FIG. 7 illustrates the waveforms of the voltage VAK, the current IAK and the current ILED. Since the voltage VAK is associated with the rectified AC voltage VAC whose value varies periodically with time, a cycle between t0-t6 is used for illustration, wherein the period between t0-t3 is the rising period of the rectified AC voltage VAC and the period between t3-t6 is the falling period of the rectified AC voltage VAC. Between t0-t1 when the voltage VAK gradually increases, the two-terminal current controller 120 is first turned on, after which the current IAK increases with the voltage VAK in a specific manner and the current ILED is maintained at substantially zero.
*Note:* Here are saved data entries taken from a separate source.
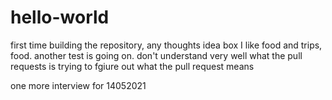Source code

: # hello-world
first time building the repository, any thoughts idea box
I like food and trips, food.
another test is going on.
don't understand very well what the pull requests is
trying to fgiure out what the pull request means

one more
interview for 14052021
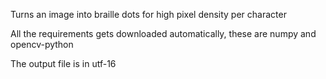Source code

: Turns an image into braille dots for high pixel density per character

All the requirements gets downloaded automatically, these are numpy and opencv-python

The output file is in utf-16
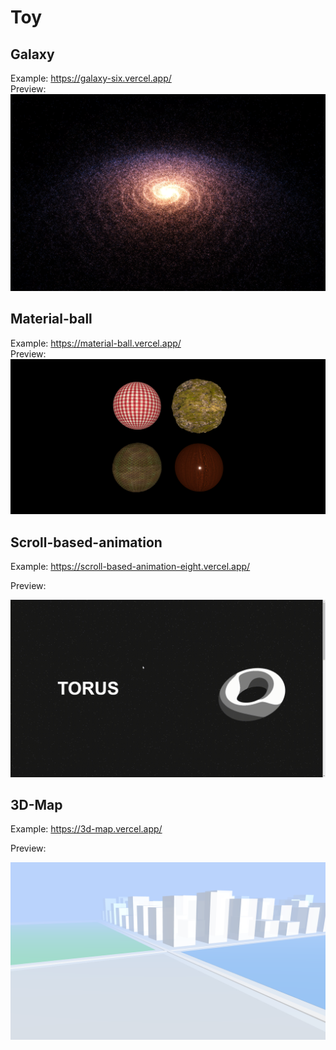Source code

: # Toy
## Galaxy
Example: https://galaxy-six.vercel.app/  
Preview:  
![Galaxy](image-hosting/galaxy.png)  

## Material-ball
Example: https://material-ball.vercel.app/  
Preview:  
![material-ball](image-hosting/material-ball.png)  

## Scroll-based-animation

Example: https://scroll-based-animation-eight.vercel.app/  

Preview:  

![scroll-based-animation](image-hosting/scroll-based-animation.gif)

## 3D-Map

Example: https://3d-map.vercel.app/  

Preview:  

![3d-map](image-hosting/3d-map.png)

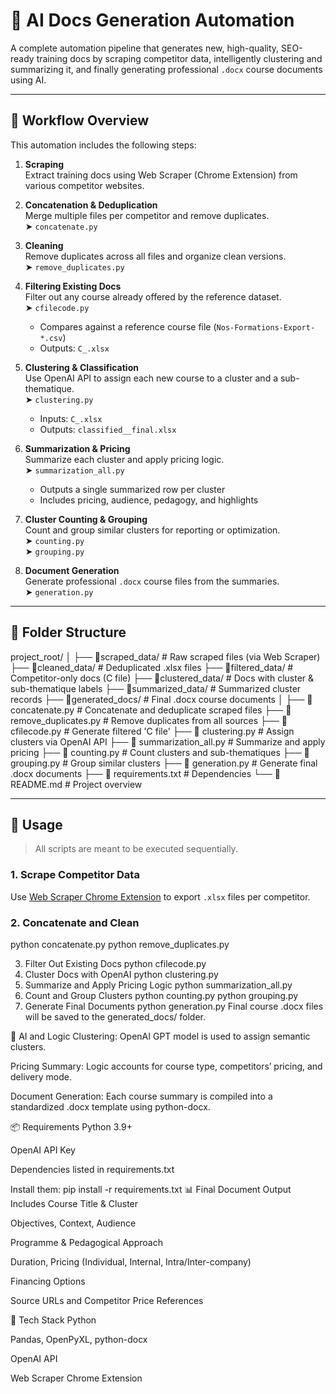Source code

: # 🧠 AI Docs Generation Automation

A complete automation pipeline that generates new, high-quality, SEO-ready training docs by scraping competitor data, intelligently clustering and summarizing it, and finally generating professional `.docx` course documents using AI.

---

## 🚀 Workflow Overview

This automation includes the following steps:

1. **Scraping**  
   Extract training docs using Web Scraper (Chrome Extension) from various competitor websites.

2. **Concatenation & Deduplication**  
   Merge multiple files per competitor and remove duplicates.  
   ➤ `concatenate.py`

3. **Cleaning**  
   Remove duplicates across all files and organize clean versions.  
   ➤ `remove_duplicates.py`

4. **Filtering Existing Docs**  
   Filter out any course already offered by the reference dataset.  
   ➤ `cfilecode.py`  
   - Compares against a reference course file (`Nos-Formations-Export-*.csv`)  
   - Outputs: `C_.xlsx`

5. **Clustering & Classification**  
   Use OpenAI API to assign each new course to a cluster and a sub-thematique.  
   ➤ `clustering.py`  
   - Inputs: `C_.xlsx`  
   - Outputs: `classified__final.xlsx`

6. **Summarization & Pricing**  
   Summarize each cluster and apply pricing logic.  
   ➤ `summarization_all.py`  
   - Outputs a single summarized row per cluster  
   - Includes pricing, audience, pedagogy, and highlights

7. **Cluster Counting & Grouping**  
   Count and group similar clusters for reporting or optimization.  
   ➤ `counting.py`  
   ➤ `grouping.py`

8. **Document Generation**  
   Generate professional `.docx` course files from the summaries.  
   ➤ `generation.py`

---

## 📁 Folder Structure

project_root/
│
├── 📂scraped_data/ # Raw scraped files (via Web Scraper)
├── 📂cleaned_data/ # Deduplicated .xlsx files
├── 📂filtered_data/ # Competitor-only docs (C file)
├── 📂clustered_data/ # Docs with cluster & sub-thematique labels
├── 📂summarized_data/ # Summarized cluster records
├── 📂generated_docs/ # Final .docx course documents
│
├── 🐍 concatenate.py # Concatenate and deduplicate scraped files
├── 🐍 remove_duplicates.py # Remove duplicates from all sources
├── 🐍 cfilecode.py # Generate filtered 'C file'
├── 🐍 clustering.py # Assign clusters via OpenAI API
├── 🐍 summarization_all.py # Summarize and apply pricing
├── 🐍 counting.py # Count clusters and sub-thematiques
├── 🐍 grouping.py # Group similar clusters
├── 🐍 generation.py # Generate final .docx documents
├── 📄 requirements.txt # Dependencies
└── 📄 README.md # Project overview



---

## 🧪 Usage

> All scripts are meant to be executed sequentially.

### 1. Scrape Competitor Data  
Use [Web Scraper Chrome Extension](https://webscraper.io/) to export `.xlsx` files per competitor.

### 2. Concatenate and Clean  
python concatenate.py
python remove_duplicates.py


3. Filter Out Existing Docs
python cfilecode.py
4. Cluster Docs with OpenAI
python clustering.py
5. Summarize and Apply Pricing Logic
python summarization_all.py
6. Count and Group Clusters
python counting.py
python grouping.py
7. Generate Final Documents
python generation.py
Final course .docx files will be saved to the generated_docs/ folder.

🧠 AI and Logic
Clustering: OpenAI GPT model is used to assign semantic clusters.

Pricing Summary: Logic accounts for course type, competitors’ pricing, and delivery mode.

Document Generation: Each course summary is compiled into a standardized .docx template using python-docx.

📦 Requirements
Python 3.9+

OpenAI API Key

Dependencies listed in requirements.txt

Install them:
pip install -r requirements.txt
📊 Final Document Output Includes
Course Title & Cluster

Objectives, Context, Audience

Programme & Pedagogical Approach

Duration, Pricing (Individual, Internal, Intra/Inter-company)

Financing Options

Source URLs and Competitor Price References

🤖 Tech Stack
Python

Pandas, OpenPyXL, python-docx

OpenAI API

Web Scraper Chrome Extension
Between t1-t2 when the voltage VAK is larger than the voltage VDROP, the two-terminal current controller 120 is configured to limit the current IAK to the maximum current IMAX, and the current ILED remains substantially zero since the luminescent device 10 is still turned off. Between t2-t4 when the voltage VAK is larger than the voltage VOFF—TH, the two-terminal current controller 120 is turned off and the current associated with the rectified AC voltage VAC thus flows through the luminescent device 10. Therefore, the current IAK is reduced to zero, and the current ILED changes with the voltage VAK. Between t4-t5 when the voltage VAK drops to a value between the voltage VDROP and the voltage VOFF—TH, the two-terminal current controller 120 is turned on, thereby limiting the current IAK to the maximum current IMAX and maintaining the current ILED at substantially zero. Between t5-t6 when the voltage VAK drops below the voltage VDROP, the current IAK decreases with the voltage VAK in a specific manner.
If the power supply circuit 110 somehow fluctuates and the rectified AC voltage VAC is raised above its upper design limit VMAX (such as during t7-t8), this overvoltage may cause overcurrent to damage the luminescent device 10 and may create extra heat. In the present invention, the impedance device ZL may function as a current limiter capable of preventing the luminescent device 10 from possible damages due to overcurrent and improving heat dissipation.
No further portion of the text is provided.